:: YOUR GOAL ::
Every entry is to be printed again precisely as given.

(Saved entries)
────────────────────────────────────────
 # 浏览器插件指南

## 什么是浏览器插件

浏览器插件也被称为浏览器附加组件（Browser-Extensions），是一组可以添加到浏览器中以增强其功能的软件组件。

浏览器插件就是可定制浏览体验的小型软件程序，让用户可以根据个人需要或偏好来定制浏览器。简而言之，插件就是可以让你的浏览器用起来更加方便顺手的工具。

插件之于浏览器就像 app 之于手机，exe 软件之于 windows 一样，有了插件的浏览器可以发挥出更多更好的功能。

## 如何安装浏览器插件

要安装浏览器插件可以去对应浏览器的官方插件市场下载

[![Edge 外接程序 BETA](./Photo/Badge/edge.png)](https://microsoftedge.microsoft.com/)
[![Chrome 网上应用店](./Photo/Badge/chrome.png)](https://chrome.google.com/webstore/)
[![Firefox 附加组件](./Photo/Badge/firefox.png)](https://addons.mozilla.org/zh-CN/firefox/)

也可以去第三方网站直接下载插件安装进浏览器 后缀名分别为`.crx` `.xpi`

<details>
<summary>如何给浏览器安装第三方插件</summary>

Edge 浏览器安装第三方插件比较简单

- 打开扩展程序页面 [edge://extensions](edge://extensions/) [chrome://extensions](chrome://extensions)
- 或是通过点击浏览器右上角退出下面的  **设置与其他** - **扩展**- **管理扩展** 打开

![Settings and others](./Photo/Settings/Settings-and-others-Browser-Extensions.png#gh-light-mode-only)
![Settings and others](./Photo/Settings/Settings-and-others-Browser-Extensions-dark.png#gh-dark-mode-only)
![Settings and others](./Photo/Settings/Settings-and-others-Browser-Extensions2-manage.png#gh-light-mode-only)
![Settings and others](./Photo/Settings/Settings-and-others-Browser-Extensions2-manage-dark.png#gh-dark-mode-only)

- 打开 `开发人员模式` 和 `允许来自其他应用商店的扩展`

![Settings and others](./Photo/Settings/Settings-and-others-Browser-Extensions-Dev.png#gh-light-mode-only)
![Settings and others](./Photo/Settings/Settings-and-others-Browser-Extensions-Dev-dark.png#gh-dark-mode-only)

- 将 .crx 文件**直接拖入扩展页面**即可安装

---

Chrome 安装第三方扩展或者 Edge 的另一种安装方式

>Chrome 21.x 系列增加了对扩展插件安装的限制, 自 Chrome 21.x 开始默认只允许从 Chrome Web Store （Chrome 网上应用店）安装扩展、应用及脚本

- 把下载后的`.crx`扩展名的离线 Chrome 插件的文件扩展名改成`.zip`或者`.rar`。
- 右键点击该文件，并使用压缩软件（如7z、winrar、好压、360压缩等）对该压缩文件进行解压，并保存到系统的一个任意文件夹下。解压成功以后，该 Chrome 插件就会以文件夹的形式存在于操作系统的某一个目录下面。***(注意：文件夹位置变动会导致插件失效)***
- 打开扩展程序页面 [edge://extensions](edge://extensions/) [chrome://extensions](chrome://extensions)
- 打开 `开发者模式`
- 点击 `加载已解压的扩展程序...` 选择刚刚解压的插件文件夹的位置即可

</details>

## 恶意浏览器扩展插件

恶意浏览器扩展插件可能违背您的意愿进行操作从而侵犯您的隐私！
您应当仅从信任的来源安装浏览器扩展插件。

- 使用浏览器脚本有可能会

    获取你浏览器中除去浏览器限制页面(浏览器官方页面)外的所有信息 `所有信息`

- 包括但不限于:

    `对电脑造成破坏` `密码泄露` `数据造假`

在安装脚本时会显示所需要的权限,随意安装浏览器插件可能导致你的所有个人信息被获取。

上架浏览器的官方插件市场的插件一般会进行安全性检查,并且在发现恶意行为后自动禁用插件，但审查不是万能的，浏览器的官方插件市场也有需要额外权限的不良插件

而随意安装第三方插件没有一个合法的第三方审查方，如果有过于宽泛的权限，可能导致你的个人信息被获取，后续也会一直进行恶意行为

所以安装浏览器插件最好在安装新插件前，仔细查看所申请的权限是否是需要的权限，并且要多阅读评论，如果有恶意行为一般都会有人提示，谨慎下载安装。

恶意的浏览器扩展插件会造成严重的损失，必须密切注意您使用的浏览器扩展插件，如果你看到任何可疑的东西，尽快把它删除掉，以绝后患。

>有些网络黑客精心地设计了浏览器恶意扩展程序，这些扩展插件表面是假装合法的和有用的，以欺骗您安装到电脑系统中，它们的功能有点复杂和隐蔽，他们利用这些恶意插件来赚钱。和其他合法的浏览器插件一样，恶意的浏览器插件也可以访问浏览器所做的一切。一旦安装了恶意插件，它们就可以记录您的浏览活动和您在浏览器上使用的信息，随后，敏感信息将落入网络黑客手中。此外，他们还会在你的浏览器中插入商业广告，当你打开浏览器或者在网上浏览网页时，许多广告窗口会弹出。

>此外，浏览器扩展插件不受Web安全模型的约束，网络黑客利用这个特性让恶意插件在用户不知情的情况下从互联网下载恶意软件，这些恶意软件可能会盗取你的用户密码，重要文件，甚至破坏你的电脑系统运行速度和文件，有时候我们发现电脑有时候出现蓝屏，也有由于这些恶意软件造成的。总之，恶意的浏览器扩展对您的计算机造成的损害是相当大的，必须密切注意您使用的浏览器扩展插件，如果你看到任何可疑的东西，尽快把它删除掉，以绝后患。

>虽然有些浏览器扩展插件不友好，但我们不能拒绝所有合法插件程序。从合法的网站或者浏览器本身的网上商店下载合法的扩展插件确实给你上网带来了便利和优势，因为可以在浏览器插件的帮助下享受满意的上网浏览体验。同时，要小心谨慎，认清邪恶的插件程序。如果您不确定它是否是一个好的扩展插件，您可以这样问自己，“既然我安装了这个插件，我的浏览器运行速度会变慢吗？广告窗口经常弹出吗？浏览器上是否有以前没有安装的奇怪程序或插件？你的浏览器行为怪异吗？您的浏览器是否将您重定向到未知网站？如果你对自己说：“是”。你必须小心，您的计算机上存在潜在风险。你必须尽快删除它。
────────────────────────────────────────
:: COMPLETED TASK ::
 # 浏览器插件指南

## 什么是浏览器插件

浏览器插件也被称为浏览器附加组件（Browser-Extensions），是一组可以添加到浏览器中以增强其功能的软件组件。

浏览器插件就是可定制浏览体验的小型软件程序，让用户可以根据个人需要或偏好来定制浏览器。简而言之，插件就是可以让你的浏览器用起来更加方便顺手的工具。

插件之于浏览器就像 app 之于手机，exe 软件之于 windows 一样，有了插件的浏览器可以发挥出更多更好的功能。

## 如何安装浏览器插件

要安装浏览器插件可以去对应浏览器的官方插件市场下载

[![Edge 外接程序 BETA](./Photo/Badge/edge.png)](https://microsoftedge.microsoft.com/)
[![Chrome 网上应用店](./Photo/Badge/chrome.png)](https://chrome.google.com/webstore/)
[![Firefox 附加组件](./Photo/Badge/firefox.png)](https://addons.mozilla.org/zh-CN/firefox/)

也可以去第三方网站直接下载插件安装进浏览器 后缀名分别为`.crx` `.xpi`

<details>
<summary>如何给浏览器安装第三方插件</summary>

Edge 浏览器安装第三方插件比较简单

- 打开扩展程序页面 [edge://extensions](edge://extensions/) [chrome://extensions](chrome://extensions)
- 或是通过点击浏览器右上角退出下面的  **设置与其他** - **扩展**- **管理扩展** 打开

![Settings and others](./Photo/Settings/Settings-and-others-Browser-Extensions.png#gh-light-mode-only)
![Settings and others](./Photo/Settings/Settings-and-others-Browser-Extensions-dark.png#gh-dark-mode-only)
![Settings and others](./Photo/Settings/Settings-and-others-Browser-Extensions2-manage.png#gh-light-mode-only)
![Settings and others](./Photo/Settings/Settings-and-others-Browser-Extensions2-manage-dark.png#gh-dark-mode-only)

- 打开 `开发人员模式` 和 `允许来自其他应用商店的扩展`

![Settings and others](./Photo/Settings/Settings-and-others-Browser-Extensions-Dev.png#gh-light-mode-only)
![Settings and others](./Photo/Settings/Settings-and-others-Browser-Extensions-Dev-dark.png#gh-dark-mode-only)

- 将 .crx 文件**直接拖入扩展页面**即可安装

---

Chrome 安装第三方扩展或者 Edge 的另一种安装方式

>Chrome 21.x 系列增加了对扩展插件安装的限制, 自 Chrome 21.x 开始默认只允许从 Chrome Web Store （Chrome 网上应用店）安装扩展、应用及脚本

- 把下载后的`.crx`扩展名的离线 Chrome 插件的文件扩展名改成`.zip`或者`.rar`。
- 右键点击该文件，并使用压缩软件（如7z、winrar、好压、360压缩等）对该压缩文件进行解压，并保存到系统的一个任意文件夹下。解压成功以后，该 Chrome 插件就会以文件夹的形式存在于操作系统的某一个目录下面。***(注意：文件夹位置变动会导致插件失效)***
- 打开扩展程序页面 [edge://extensions](edge://extensions/) [chrome://extensions](chrome://extensions)
- 打开 `开发者模式`
- 点击 `加载已解压的扩展程序...` 选择刚刚解压的插件文件夹的位置即可

</details>

## 恶意浏览器扩展插件

恶意浏览器扩展插件可能违背您的意愿进行操作从而侵犯您的隐私！
您应当仅从信任的来源安装浏览器扩展插件。

- 使用浏览器脚本有可能会

    获取你浏览器中除去浏览器限制页面(浏览器官方页面)外的所有信息 `所有信息`

- 包括但不限于:

    `对电脑造成破坏` `密码泄露` `数据造假`

在安装脚本时会显示所需要的权限,随意安装浏览器插件可能导致你的所有个人信息被获取。

上架浏览器的官方插件市场的插件一般会进行安全性检查,并且在发现恶意行为后自动禁用插件，但审查不是万能的，浏览器的官方插件市场也有需要额外权限的不良插件

而随意安装第三方插件没有一个合法的第三方审查方，如果有过于宽泛的权限，可能导致你的个人信息被获取，后续也会一直进行恶意行为

所以安装浏览器插件最好在安装新插件前，仔细查看所申请的权限是否是需要的权限，并且要多阅读评论，如果有恶意行为一般都会有人提示，谨慎下载安装。

恶意的浏览器扩展插件会造成严重的损失，必须密切注意您使用的浏览器扩展插件，如果你看到任何可疑的东西，尽快把它删除掉，以绝后患。

>有些网络黑客精心地设计了浏览器恶意扩展程序，这些扩展插件表面是假装合法的和有用的，以欺骗您安装到电脑系统中，它们的功能有点复杂和隐蔽，他们利用这些恶意插件来赚钱。和其他合法的浏览器插件一样，恶意的浏览器插件也可以访问浏览器所做的一切。一旦安装了恶意插件，它们就可以记录您的浏览活动和您在浏览器上使用的信息，随后，敏感信息将落入网络黑客手中。此外，他们还会在你的浏览器中插入商业广告，当你打开浏览器或者在网上浏览网页时，许多广告窗口会弹出。

>此外，浏览器扩展插件不受Web安全模型的约束，网络黑客利用这个特性让恶意插件在用户不知情的情况下从互联网下载恶意软件，这些恶意软件可能会盗取你的用户密码，重要文件，甚至破坏你的电脑系统运行速度和文件，有时候我们发现电脑有时候出现蓝屏，也有由于这些恶意软件造成的。总之，恶意的浏览器扩展对您的计算机造成的损害是相当大的，必须密切注意您使用的浏览器扩展插件，如果你看到任何可疑的东西，尽快把它删除掉，以绝后患。

>虽然有些浏览器扩展插件不友好，但我们不能拒绝所有合法插件程序。从合法的网站或者浏览器本身的网上商店下载合法的扩展插件确实给你上网带来了便利和优势，因为可以在浏览器插件的帮助下享受满意的上网浏览体验。同时，要小心谨慎，认清邪恶的插件程序。如果您不确定它是否是一个好的扩展插件，您可以这样问自己，“既然我安装了这个插件，我的浏览器运行速度会变慢吗？广告窗口经常弹出吗？浏览器上是否有以前没有安装的奇怪程序或插件？你的浏览器行为怪异吗？您的浏览器是否将您重定向到未知网站？如果你对自己说：“是”。你必须小心，您的计算机上存在潜在风险。你必须尽快删除它。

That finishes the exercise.